Business Architecture Info has been providing industry-based reference business architecture frameworks for years based on the feedback provided by its over 100 customers over the last 10 years. It formalized this offering by launching its website a year ago. Most of our clients purchase our pre-built, ready-to-go, and customizable reference frameworks to fine-tune their own capability map and understand how they can be used in their everyday strategic and tactic planning and architecture initiatives. In the past, our industry-based frameworks have been built based on our customers’ feedback. On top of the feedback from our customers, we are now also starting to receive feedback from our industry-based committees. It’s been so far very successful. Here’s how we proceed.


Committee Selection

Our industry-based reference frameworks have improved over the years based on feedback from our clients. Recently, one of our customers asked to create a formal committee to enhance our Energy and Utilities Business Architecture Reference Framework. We tried and got great results.

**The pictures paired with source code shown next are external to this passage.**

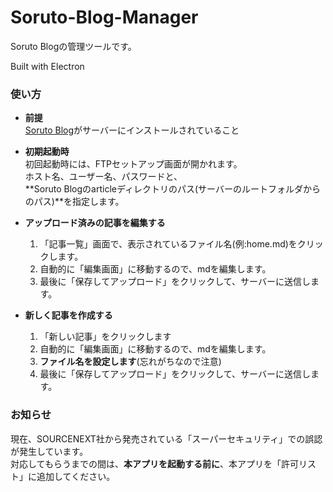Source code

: # Soruto-Blog-Manager
Soruto Blogの管理ツールです。

Built with Electron

### 使い方
* **前提**  
[Soruto Blog](https://github.com/SorutoProject/Soruto-Blog)がサーバーにインストールされていること

* **初期起動時**  
初回起動時には、FTPセットアップ画面が開かれます。  
ホスト名、ユーザー名、パスワードと、  
**Soruto Blogのarticleディレクトリのパス(サーバーのルートフォルダからのパス)**を指定します。  

* **アップロード済みの記事を編集する**  
	1. 「記事一覧」画面で、表示されているファイル名(例:home.md)をクリックします。  
	2. 自動的に「編集画面」に移動するので、mdを編集します。
    3. 最後に「保存してアップロード」をクリックして、サーバーに送信します。
* **新しく記事を作成する**  
	1. 「新しい記事」をクリックします
    2. 自動的に「編集画面」に移動するので、mdを編集します。
    3. **ファイル名を設定します**(忘れがちなので注意)
    4. 最後に「保存してアップロード」をクリックして、サーバーに送信します。
    
### お知らせ
現在、SOURCENEXT社から発売されている「スーパーセキュリティ」での誤認が発生しています。  
対応してもらうまでの間は、**本アプリを起動する前に**、本アプリを「許可リスト」に追加してください。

3 months ago, we created an Energy and Utilities Business Architecture Framework Committee to upgrade at regular intervals the framework. This committee was supposed to have 3 or 4 members. We got interest from 19 people from the industry and finally decided to grow the membership of this committee to a total of 5 architects. Members of this committee are currently:

  • Ann Jacobs-Long, Director, Strategic Planning and Execution at a large American electric utility,

  • Brian D. Smith, Director of Architecture at an American oil and gas company,

  • Laura Carty, Business Architect at an Australian water utility,

  • Lindsey (Stapleton) Lindley, Segment Architect at an American electric utility, and

  • Marius Botha, Senior Enterprise Architect at a New Zealand electric utility.


The energy and utilities industry is vast and includes the electric, gas, and water utility companies, energy providers, and finally the oil and gas industry. Our committee reflects this industry diversity.

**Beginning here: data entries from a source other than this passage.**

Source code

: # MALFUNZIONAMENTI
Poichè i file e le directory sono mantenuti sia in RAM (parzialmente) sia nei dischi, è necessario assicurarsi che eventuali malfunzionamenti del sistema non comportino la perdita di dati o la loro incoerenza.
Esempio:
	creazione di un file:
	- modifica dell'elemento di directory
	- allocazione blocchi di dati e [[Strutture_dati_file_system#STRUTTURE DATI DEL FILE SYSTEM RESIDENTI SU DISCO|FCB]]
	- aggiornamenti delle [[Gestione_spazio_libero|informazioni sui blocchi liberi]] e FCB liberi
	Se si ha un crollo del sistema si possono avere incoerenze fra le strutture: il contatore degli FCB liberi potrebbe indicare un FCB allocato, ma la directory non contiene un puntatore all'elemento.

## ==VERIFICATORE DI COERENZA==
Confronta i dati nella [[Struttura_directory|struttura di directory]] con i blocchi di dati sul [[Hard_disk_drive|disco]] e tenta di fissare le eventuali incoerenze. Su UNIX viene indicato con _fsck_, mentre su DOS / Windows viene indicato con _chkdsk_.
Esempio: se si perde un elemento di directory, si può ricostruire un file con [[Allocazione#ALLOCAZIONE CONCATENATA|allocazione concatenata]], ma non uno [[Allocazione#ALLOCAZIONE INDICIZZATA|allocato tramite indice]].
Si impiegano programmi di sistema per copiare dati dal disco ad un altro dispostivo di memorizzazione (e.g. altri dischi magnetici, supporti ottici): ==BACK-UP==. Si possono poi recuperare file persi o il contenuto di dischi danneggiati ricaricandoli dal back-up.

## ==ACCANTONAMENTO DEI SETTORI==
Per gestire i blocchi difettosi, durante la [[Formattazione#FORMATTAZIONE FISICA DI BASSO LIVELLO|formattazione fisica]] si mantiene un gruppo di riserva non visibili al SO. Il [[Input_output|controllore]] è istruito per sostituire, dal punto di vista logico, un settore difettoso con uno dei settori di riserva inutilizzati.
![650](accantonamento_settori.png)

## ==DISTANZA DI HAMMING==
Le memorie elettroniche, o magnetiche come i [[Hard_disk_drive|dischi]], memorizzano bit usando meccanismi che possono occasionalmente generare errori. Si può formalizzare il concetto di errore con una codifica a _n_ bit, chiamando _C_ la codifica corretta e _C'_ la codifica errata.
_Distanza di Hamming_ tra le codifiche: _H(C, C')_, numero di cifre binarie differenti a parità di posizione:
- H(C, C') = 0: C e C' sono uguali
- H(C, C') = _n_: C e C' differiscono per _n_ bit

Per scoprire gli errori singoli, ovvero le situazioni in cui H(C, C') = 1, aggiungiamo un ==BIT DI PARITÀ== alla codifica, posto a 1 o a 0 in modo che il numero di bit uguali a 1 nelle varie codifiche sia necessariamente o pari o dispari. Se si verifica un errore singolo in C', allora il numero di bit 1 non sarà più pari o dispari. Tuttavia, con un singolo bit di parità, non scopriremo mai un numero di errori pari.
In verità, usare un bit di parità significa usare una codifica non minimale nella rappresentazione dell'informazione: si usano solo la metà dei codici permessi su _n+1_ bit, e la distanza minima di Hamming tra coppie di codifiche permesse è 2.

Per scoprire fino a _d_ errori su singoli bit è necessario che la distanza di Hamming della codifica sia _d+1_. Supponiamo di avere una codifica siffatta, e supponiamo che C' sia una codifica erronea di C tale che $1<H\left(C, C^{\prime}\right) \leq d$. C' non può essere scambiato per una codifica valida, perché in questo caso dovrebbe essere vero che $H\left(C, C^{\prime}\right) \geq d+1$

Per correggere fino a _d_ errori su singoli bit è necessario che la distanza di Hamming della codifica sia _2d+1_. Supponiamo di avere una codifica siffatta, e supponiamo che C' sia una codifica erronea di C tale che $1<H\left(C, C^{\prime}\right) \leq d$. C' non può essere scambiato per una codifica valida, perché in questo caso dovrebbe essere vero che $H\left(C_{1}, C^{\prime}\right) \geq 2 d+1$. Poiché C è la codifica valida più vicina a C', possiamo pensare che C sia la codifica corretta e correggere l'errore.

Our committee members are architects working in the energy and utilities industry and are not remunerated. In return, they receive all versions of our Energy and Utilities Business Architecture Reference Framework documents. They also get to interact with their peers within their own industry. Finally, they get to understand all the possibilities of using capabilities and other business architecture artifacts used in their own organization.

Committee Meetings

Members of this committee are based all over the world. Time zones are a big problem to coordinate meetings. We have solved this by organizing detailed surveys. They occur once a month (probably once every two months in the future). Each survey takes about 90 minutes to complete. Business Architecture Info does most of the work by enhancing its framework based on answers, questions, and comments received from its committee members.

We should soon move from interacting between committee members from a survey tool to an enterprise architecture tool where members of the committee will be viewers and Business Architecture Info’s employees will become editing users. This will smoothen interactions significantly allowing the following:

  • Members of the committee will be able to comment on any element of the Energy and Utilities Business Architecture Reference Framework at any time.

  • Members of the committee will be able to follow and be alarmed of any changes made to specific elements of the Energy and Utilities Business Architecture Reference Framework that are of particular interest to them.

  • Members of the committee will be able to dig into the database and filter it at their discretion.

  • Members will have access to all the diagrams, tables, charts, and properties of any element part of the Energy and Utilities Business Architecture Reference Framework.

  • Members will finally be able to interact better with each other.

Results So Far – the Energy and Utilities Example

The feedback from the Energy and Utility Committee has generated very impressive results so far. It has resulted in a third version of the Energy and Utilities Business Architecture Reference Framework. It has now 2,900 business capabilities, compared to version 2 with 2,200.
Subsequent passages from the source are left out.